By Clipper (Clipper) on Saturday, August 14, 2004 - 08:00 pm: Edit

It says in my daughters SFS coursebook that for Russian you have the following choices:
0-2 years Russian RUSS 011 Intensive First Level Russian I
3 years RUSS 012 Intensive First Level Russian II
4+ years RUSS 111 Intensive Second Level Russian I

It sounds like you would be in RUSS 111 but they would give you a department test to place you. The proficiency test covers slang etc so you might need this last course before you take the proficiency test. Would be a good idea anyway, then you would be prepared.

From the SFS Booklet:
"Russian is taught intensively..leading to Advanced courses in Literature, Conversation, and Composition and Style. Informal opportunities to speak the language exist through participation in the Russian Club, the Russian Choir, and the Russian floor in the Copley Dorm. Study abroad at ST. Petersburg State U. during the summer and semester. "

By Dostoyevsky (Dostoyevsky) on Saturday, August 14, 2004 - 08:09 pm: Edit

wow awesome...thank you for the information!....since actually getting into the program is an issue for me, I was wondering how i can "exhibit" my russian-speaking skills?

By Tlaktan (Tlaktan) on Saturday, August 14, 2004 - 08:45 pm: Edit

I have a question.
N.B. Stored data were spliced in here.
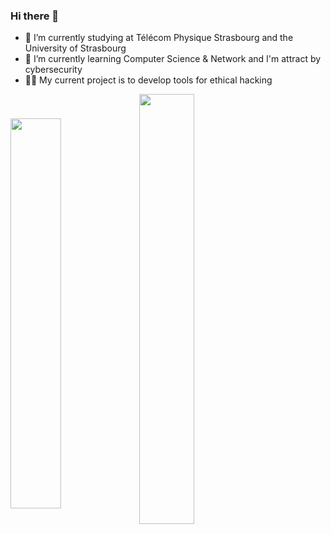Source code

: ### Hi there 👋


- 🔭 I’m currently studying at Télécom Physique Strasbourg and the University of Strasbourg
- 🌱 I’m currently learning Computer Science & Network and I'm attract by cybersecurity
- 👨‍💻 My current project is to develop tools for ethical hacking

<img align="center" width="40%" src="https://github-readme-stats.vercel.app/api?username=SosoMgi&show_icons=true&theme=github_dark&include_all_commits=true&count_private=true"/>
 <img align="center" width="42%" src="https://github-readme-stats.vercel.app/api/top-langs/?username=SosoMgi&layout=compact&langs_count=16&theme=github_dark" />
I speak Korean fluently (I'm second-generation Korean) and I speak Japanese semi-fluently (I've passed proficiency but I don't feel comfortable speaking it without further training). I also have a wee bit of fluency in Spanish but let's not discuss that.

But, as a 2nd Generation Korean, my Korean is not AS fluent (it's fine, I can speak to educators/diplomats and such as I have before), as a first generation Korean. I've annotated it in my application to Georgetown.

Also, I haven't taken an SAT II for a language, will this be a baddie? I really don't see the point in taking a language test for a language I already know, and has a disastrously forgiving curve.

Will my multi-lingual skills and ethnicity be a plus or a minus when applying to the SFS program? Please advise!

By Cheers (Cheers) on Saturday, August 14, 2004 - 09:28 pm: Edit

Try posting on the Georgetown Board under Individual schools. Look at the archived threads for accepted students.

By Kinshasa (Kinshasa) on Sunday, August 15, 2004 - 01:32 pm: Edit

If you show a special affinity for foreign languages, the government will send you to intensive language training in Arabic, Hebrew, or Chinese, for example. These courses are full-time, 5 days a week, for 44 weeks for the more difficult languages, less for French and Spanish.
One of my friends is fluent in Arabic, Chinese, and Urdu, and his career has taken him to Pakistan, India, China, Egypt, Syria and Israel.